▶ [WORK INSTRUCTION] Starting at the line below holding "This project is" and stopping at the line holding "transformation, and cleaning", print every line exactly, both ends included, and leave the rest out.

▶ [Stored data entries]
= = = =
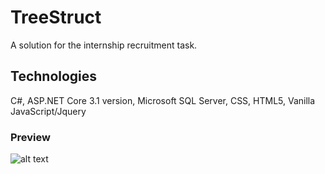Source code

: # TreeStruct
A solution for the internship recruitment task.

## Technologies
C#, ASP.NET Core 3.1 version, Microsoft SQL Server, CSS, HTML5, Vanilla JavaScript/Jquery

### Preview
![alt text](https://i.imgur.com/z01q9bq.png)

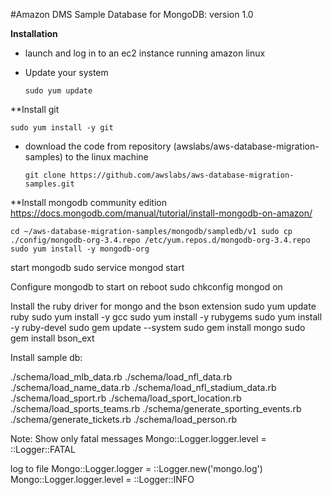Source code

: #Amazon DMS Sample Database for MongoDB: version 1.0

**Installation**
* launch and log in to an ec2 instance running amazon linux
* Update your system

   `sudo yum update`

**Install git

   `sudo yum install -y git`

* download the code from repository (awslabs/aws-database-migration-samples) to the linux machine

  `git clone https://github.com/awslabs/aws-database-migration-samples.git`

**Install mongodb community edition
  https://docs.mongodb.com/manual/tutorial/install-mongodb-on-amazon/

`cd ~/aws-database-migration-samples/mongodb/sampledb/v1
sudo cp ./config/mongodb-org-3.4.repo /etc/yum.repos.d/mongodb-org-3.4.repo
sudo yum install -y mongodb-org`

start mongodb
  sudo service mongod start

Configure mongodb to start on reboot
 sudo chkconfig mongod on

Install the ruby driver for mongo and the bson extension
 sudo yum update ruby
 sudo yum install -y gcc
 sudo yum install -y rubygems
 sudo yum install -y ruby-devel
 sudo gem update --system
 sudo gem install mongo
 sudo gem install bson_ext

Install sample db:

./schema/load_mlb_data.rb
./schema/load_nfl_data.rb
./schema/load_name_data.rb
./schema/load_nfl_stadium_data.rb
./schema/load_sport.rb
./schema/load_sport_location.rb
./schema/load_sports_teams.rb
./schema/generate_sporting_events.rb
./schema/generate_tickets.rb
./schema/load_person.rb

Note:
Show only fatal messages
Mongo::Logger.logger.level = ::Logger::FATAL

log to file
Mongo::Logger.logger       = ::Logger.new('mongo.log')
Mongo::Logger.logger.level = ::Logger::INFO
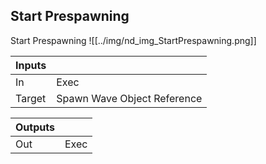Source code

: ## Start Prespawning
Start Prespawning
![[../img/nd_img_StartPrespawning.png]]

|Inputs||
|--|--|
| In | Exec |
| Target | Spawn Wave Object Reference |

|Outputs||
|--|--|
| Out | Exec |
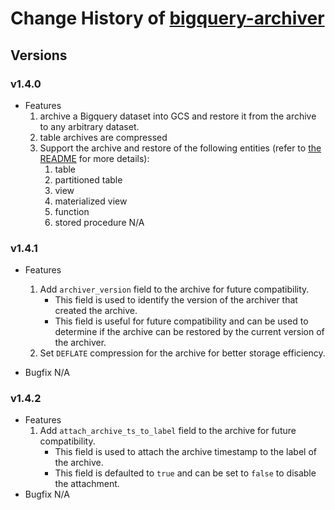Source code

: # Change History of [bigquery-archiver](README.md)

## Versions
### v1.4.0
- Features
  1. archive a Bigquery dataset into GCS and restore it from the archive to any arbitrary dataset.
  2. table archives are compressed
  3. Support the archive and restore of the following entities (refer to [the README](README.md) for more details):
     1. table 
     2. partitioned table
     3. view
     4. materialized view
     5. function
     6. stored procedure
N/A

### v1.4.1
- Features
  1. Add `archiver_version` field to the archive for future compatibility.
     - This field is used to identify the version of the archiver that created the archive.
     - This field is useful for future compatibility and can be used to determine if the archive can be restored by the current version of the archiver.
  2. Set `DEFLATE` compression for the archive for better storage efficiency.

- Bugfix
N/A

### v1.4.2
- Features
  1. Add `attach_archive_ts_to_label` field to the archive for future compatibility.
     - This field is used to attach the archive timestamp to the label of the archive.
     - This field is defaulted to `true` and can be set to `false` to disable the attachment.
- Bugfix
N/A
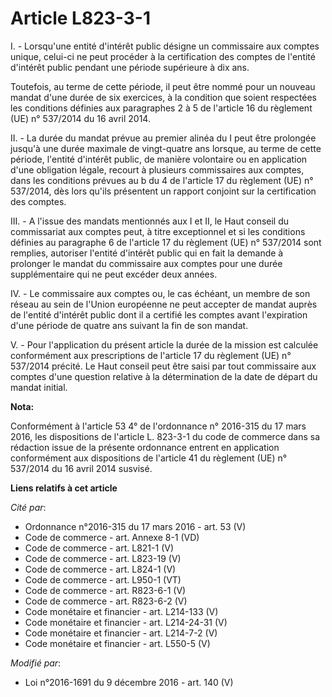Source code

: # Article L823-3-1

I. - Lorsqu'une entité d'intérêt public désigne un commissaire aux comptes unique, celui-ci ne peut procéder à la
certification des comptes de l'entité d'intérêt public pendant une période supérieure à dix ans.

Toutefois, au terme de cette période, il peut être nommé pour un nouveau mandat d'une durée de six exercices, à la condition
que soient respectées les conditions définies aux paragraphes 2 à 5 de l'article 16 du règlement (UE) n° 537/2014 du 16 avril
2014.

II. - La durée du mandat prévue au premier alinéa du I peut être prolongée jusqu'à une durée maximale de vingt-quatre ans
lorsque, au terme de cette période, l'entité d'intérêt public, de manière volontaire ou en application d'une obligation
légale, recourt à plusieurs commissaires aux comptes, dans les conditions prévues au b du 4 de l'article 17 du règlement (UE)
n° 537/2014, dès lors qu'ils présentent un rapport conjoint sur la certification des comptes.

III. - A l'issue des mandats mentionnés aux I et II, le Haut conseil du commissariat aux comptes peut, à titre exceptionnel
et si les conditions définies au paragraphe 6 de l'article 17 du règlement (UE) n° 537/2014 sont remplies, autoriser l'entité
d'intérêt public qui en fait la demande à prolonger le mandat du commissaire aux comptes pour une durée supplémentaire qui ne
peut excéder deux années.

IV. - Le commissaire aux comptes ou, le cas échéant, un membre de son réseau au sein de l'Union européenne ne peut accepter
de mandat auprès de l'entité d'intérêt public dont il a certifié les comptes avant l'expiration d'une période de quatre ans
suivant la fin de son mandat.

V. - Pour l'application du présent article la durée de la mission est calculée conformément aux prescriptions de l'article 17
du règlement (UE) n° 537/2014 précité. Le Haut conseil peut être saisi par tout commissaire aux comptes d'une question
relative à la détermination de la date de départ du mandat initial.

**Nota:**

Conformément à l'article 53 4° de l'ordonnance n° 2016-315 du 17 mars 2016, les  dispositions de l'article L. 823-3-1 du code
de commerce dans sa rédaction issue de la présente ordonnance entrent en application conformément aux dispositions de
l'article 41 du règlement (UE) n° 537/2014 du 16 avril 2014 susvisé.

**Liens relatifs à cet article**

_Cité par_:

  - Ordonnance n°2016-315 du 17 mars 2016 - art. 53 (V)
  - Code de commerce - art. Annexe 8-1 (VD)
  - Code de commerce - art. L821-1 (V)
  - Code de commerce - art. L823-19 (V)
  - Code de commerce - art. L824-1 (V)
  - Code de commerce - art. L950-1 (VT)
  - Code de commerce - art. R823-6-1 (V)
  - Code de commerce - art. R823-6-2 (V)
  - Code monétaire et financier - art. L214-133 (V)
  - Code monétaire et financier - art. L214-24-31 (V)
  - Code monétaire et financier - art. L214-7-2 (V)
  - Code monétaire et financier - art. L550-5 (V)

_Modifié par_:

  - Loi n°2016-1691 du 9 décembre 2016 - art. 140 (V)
= = = =
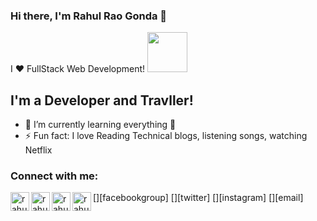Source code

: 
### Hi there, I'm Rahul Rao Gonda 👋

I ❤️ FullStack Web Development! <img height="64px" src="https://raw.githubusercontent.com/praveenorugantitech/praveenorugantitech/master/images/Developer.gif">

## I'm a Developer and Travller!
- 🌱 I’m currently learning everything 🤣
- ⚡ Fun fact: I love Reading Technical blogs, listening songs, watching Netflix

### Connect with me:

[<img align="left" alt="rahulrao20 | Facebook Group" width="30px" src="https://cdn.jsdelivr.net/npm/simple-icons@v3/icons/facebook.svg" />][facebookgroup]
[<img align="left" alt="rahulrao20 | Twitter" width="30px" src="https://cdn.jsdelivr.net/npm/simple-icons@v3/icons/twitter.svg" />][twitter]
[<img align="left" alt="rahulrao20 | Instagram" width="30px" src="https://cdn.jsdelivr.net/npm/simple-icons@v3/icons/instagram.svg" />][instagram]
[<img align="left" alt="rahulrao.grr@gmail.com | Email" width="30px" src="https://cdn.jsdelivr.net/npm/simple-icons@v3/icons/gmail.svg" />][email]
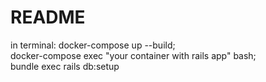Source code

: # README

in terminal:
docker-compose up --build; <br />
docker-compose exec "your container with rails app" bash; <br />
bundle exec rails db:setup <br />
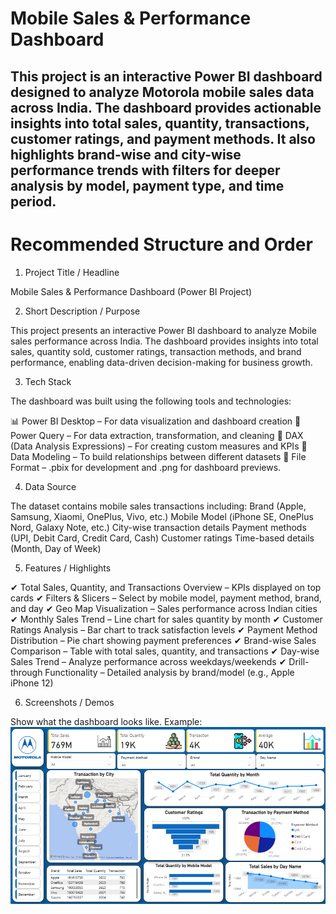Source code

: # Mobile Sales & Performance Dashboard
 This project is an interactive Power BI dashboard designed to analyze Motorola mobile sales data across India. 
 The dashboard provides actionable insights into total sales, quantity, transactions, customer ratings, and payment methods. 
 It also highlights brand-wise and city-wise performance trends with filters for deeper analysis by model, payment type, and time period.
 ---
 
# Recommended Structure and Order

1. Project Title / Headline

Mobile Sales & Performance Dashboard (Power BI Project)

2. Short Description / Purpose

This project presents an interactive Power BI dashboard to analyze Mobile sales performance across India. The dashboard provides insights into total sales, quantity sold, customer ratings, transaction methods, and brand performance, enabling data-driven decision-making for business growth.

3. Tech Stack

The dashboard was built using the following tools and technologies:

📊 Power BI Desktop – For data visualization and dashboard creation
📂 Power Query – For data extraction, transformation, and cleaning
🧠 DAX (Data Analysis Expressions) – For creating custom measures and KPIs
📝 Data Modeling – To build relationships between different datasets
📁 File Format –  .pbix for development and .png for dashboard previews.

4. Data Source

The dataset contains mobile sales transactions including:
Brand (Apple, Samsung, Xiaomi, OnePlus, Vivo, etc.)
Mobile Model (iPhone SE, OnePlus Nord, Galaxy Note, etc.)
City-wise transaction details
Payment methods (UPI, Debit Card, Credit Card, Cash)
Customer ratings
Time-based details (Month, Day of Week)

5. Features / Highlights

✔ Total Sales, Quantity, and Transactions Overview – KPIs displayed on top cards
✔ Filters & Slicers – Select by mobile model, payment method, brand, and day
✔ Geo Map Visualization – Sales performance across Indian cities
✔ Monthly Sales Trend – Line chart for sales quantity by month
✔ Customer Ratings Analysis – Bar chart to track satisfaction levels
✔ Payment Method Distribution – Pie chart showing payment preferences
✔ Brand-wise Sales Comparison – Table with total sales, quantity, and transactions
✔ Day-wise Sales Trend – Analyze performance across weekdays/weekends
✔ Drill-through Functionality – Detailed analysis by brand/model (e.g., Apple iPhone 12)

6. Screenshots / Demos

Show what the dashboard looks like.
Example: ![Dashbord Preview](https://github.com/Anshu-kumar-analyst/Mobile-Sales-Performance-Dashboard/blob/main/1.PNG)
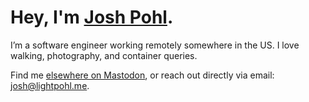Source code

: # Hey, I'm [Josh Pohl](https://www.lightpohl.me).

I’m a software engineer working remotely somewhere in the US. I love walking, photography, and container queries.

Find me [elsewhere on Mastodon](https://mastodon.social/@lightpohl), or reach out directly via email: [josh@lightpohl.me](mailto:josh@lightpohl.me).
= = = =
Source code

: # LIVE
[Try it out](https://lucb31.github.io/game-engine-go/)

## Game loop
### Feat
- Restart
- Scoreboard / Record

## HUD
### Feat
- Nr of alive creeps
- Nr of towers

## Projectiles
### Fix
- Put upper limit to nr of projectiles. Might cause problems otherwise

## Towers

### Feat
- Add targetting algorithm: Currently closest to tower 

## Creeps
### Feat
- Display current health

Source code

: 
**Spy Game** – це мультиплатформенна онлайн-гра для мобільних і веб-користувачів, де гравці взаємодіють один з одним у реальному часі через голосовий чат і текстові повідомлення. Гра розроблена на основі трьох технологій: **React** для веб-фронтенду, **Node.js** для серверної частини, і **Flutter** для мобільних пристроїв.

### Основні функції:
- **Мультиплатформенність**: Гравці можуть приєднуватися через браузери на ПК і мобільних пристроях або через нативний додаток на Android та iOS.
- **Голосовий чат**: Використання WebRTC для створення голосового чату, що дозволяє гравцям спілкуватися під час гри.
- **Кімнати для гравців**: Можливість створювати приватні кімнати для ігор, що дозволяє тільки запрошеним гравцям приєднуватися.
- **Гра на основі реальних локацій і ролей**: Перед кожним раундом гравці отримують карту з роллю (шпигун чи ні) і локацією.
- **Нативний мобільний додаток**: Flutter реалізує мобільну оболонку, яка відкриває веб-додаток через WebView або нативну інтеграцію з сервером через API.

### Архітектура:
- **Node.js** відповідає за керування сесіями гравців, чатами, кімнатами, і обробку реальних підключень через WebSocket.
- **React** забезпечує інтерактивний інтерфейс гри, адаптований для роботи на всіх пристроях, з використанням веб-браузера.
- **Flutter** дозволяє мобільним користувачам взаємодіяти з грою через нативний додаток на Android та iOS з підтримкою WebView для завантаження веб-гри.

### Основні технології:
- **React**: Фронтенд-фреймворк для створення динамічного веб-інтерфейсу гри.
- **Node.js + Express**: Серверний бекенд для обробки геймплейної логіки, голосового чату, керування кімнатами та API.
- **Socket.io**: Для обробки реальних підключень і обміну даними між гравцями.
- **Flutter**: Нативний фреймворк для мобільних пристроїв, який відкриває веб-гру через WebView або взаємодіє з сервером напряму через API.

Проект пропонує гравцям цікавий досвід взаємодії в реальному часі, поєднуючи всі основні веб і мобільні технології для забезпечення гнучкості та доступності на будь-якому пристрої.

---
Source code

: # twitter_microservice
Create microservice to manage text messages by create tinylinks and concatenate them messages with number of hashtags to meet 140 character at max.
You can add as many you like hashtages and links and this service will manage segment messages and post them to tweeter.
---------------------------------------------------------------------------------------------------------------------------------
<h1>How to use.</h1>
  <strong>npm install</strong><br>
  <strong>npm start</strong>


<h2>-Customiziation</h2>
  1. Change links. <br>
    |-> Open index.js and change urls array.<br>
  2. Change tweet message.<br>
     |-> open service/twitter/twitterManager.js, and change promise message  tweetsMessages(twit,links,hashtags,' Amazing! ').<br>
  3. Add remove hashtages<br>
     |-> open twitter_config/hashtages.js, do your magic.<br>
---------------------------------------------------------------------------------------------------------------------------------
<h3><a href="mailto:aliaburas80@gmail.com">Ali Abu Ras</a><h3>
= = = =
▶ [WRITTEN SOLUTION]
 This project is an interactive Power BI dashboard designed to analyze Motorola mobile sales data across India. 
 The dashboard provides actionable insights into total sales, quantity, transactions, customer ratings, and payment methods. 
 It also highlights brand-wise and city-wise performance trends with filters for deeper analysis by model, payment type, and time period.
 ---
 
# Recommended Structure and Order

1. Project Title / Headline

Mobile Sales & Performance Dashboard (Power BI Project)

2. Short Description / Purpose

This project presents an interactive Power BI dashboard to analyze Mobile sales performance across India. The dashboard provides insights into total sales, quantity sold, customer ratings, transaction methods, and brand performance, enabling data-driven decision-making for business growth.

3. Tech Stack

The dashboard was built using the following tools and technologies:

📊 Power BI Desktop – For data visualization and dashboard creation
📂 Power Query – For data extraction, transformation, and cleaning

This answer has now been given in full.